■ **Problem description**:
All lines of the material must be output verbatim.

■ **Material supplied**:
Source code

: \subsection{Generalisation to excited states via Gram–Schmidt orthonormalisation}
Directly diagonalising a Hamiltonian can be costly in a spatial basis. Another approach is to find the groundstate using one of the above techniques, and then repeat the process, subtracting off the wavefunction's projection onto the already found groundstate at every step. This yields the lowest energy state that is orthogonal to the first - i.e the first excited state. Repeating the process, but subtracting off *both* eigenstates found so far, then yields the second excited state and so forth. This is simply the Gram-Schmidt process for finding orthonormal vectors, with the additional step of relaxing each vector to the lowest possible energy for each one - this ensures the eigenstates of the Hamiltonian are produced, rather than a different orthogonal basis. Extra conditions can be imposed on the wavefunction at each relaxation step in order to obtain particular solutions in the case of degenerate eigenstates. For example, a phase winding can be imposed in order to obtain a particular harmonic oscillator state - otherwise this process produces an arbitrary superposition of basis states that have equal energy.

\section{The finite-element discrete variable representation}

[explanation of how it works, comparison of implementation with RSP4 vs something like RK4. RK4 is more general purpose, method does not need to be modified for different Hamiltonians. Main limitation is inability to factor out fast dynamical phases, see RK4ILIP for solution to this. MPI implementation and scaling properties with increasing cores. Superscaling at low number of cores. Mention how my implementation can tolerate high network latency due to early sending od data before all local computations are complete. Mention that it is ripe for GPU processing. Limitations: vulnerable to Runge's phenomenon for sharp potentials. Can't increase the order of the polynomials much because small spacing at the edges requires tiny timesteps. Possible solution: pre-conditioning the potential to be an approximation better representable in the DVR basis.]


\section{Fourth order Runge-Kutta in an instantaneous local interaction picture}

■ **Solution**:
Source code

: \subsection{Generalisation to excited states via Gram–Schmidt orthonormalisation}
Directly diagonalising a Hamiltonian can be costly in a spatial basis. Another approach is to find the groundstate using one of the above techniques, and then repeat the process, subtracting off the wavefunction's projection onto the already found groundstate at every step. This yields the lowest energy state that is orthogonal to the first - i.e the first excited state. Repeating the process, but subtracting off *both* eigenstates found so far, then yields the second excited state and so forth. This is simply the Gram-Schmidt process for finding orthonormal vectors, with the additional step of relaxing each vector to the lowest possible energy for each one - this ensures the eigenstates of the Hamiltonian are produced, rather than a different orthogonal basis. Extra conditions can be imposed on the wavefunction at each relaxation step in order to obtain particular solutions in the case of degenerate eigenstates. For example, a phase winding can be imposed in order to obtain a particular harmonic oscillator state - otherwise this process produces an arbitrary superposition of basis states that have equal energy.

\section{The finite-element discrete variable representation}

[explanation of how it works, comparison of implementation with RSP4 vs something like RK4. RK4 is more general purpose, method does not need to be modified for different Hamiltonians. Main limitation is inability to factor out fast dynamical phases, see RK4ILIP for solution to this. MPI implementation and scaling properties with increasing cores. Superscaling at low number of cores. Mention how my implementation can tolerate high network latency due to early sending od data before all local computations are complete. Mention that it is ripe for GPU processing. Limitations: vulnerable to Runge's phenomenon for sharp potentials. Can't increase the order of the polynomials much because small spacing at the edges requires tiny timesteps. Possible solution: pre-conditioning the potential to be an approximation better representable in the DVR basis.]


\section{Fourth order Runge-Kutta in an instantaneous local interaction picture}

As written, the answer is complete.